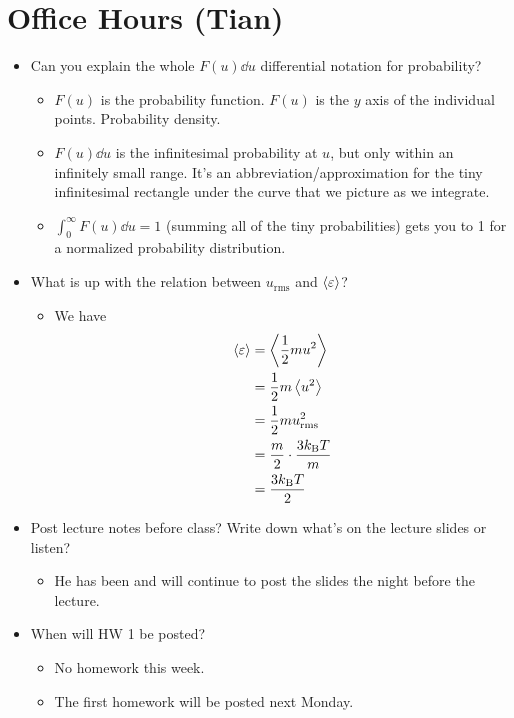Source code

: \documentclass[../notes.tex]{subfiles}
\begin{document}
\section{Office Hours (Tian)}
\begin{itemize}
    \item Can you explain the whole $F(u)\dd{u}$ differential notation for probability?
    \begin{itemize}
        \item $F(u)$ is the probability function. $F(u)$ is the $y$ axis of the individual points. Probability density.
        \item $F(u)\dd{u}$ is the infinitesimal probability at $u$, but only within an infinitely small range. It's an abbreviation/approximation for the tiny infinitesimal rectangle under the curve that we picture as we integrate.
        \item $\int_0^\infty F(u)\dd{u}=1$ (summing all of the tiny probabilities) gets you to 1 for a normalized probability distribution.
    \end{itemize}
    \item What is up with the relation between $u_\text{rms}$ and $\left\langle{\varepsilon}\right\rangle$?
    \begin{itemize}
        \item We have
        \begin{align*}
            \left\langle{\varepsilon}\right\rangle &= \left\langle{\frac{1}{2}mu^2}\right\rangle\\
            &= \frac{1}{2}m\left\langle{u^2}\right\rangle\\
            &= \frac{1}{2}mu_\text{rms}^2\\
            &= \frac{m}{2}\cdot\frac{3k_\text{B} T}{m}\\
            &= \frac{3k_\text{B} T}{2}
        \end{align*}
    \end{itemize}
    \item Post lecture notes before class? Write down what's on the lecture slides or listen?
    \begin{itemize}
        \item He has been and will continue to post the slides the night before the lecture.
    \end{itemize}
    \item When will HW 1 be posted?
    \begin{itemize}
        \item No homework this week.
        \item The first homework will be posted next Monday.

\end{itemize}
\end{itemize}
\end{document}
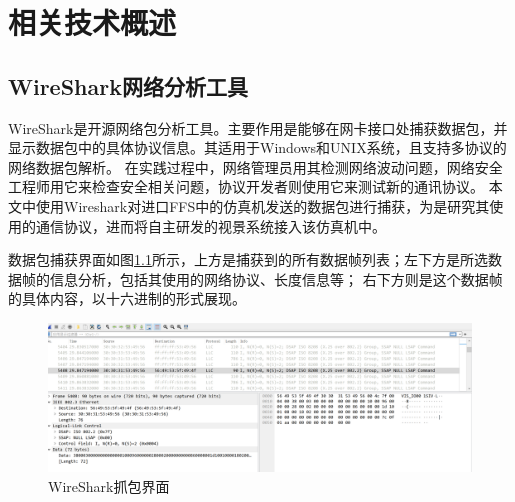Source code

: \chapter{相关技术概述}
\section{WireShark网络分析工具}
WireShark是开源网络包分析工具。主要作用是能够在网卡接口处捕获数据包，并显示数据包中的具体协议信息\cite{wireshark1}。其适用于Windows和UNIX系统，且支持多协议的网络数据包解析。
在实践过程中，网络管理员用其检测网络波动问题，网络安全工程师用它来检查安全相关问题，协议开发者则使用它来测试新的通讯协议\cite{wireshark2}。
本文中使用Wireshark对进口FFS中的仿真机发送的数据包进行捕获，为是研究其使用的通信协议，进而将自主研发的视景系统接入该仿真机中。
\par
数据包捕获界面如图\ref{wireshark}所示，上方是捕获到的所有数据帧列表；左下方是所选数据帧的信息分析，包括其使用的网络协议、长度信息等；
右下方则是这个数据帧的具体内容，以十六进制的形式展现。
\begin{figure}[h!]
    \begin{center}
        \includegraphics[width=\textwidth]{pictures/wireshark.png}
        \caption{WireShark抓包界面}
        \label{wireshark}
    \end{center}
\end{figure}
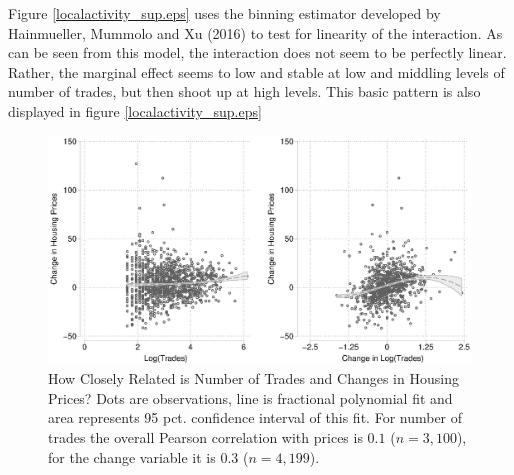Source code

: \documentclass[12pt,a4paper]{article}
\begin{document}
			Figure \ref{localactivity_sup.eps} uses the binning estimator developed by Hainmueller, Mummolo and Xu (2016) to test for linearity of the interaction. As can be seen from this model, the interaction does not seem to be perfectly linear. Rather, the marginal effect seems to low and stable at low and middling levels of number of trades, but then shoot up at high levels.  This basic pattern is also displayed in figure  \ref{localactivity_sup.eps}
			
			\begin{figure}
				\includegraphics[width=1\textwidth]{../figures/corrmoderator.eps}
				\caption{How Closely Related is Number of Trades and Changes in Housing Prices? Dots are observations, line is fractional polynomial fit and area represents 95 pct. confidence interval of this fit. For number of trades the overall Pearson correlation with prices is $0.1$ ($n=3,100$), for the change variable it is $0.3$ ($n=4,199$). }
				\label{scatter}
			\end{figure}
			
\end{document}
....
Repeat only the lines between the top of the entries above and the line containing "points. Probability density.", both ends included, without the pictures.

Source code

: \documentclass[../notes.tex]{subfiles}
\begin{document}
\section{Office Hours (Tian)}
\begin{itemize}
    \item Can you explain the whole $F(u)\dd{u}$ differential notation for probability?
    \begin{itemize}
        \item $F(u)$ is the probability function. $F(u)$ is the $y$ axis of the individual points. Probability density.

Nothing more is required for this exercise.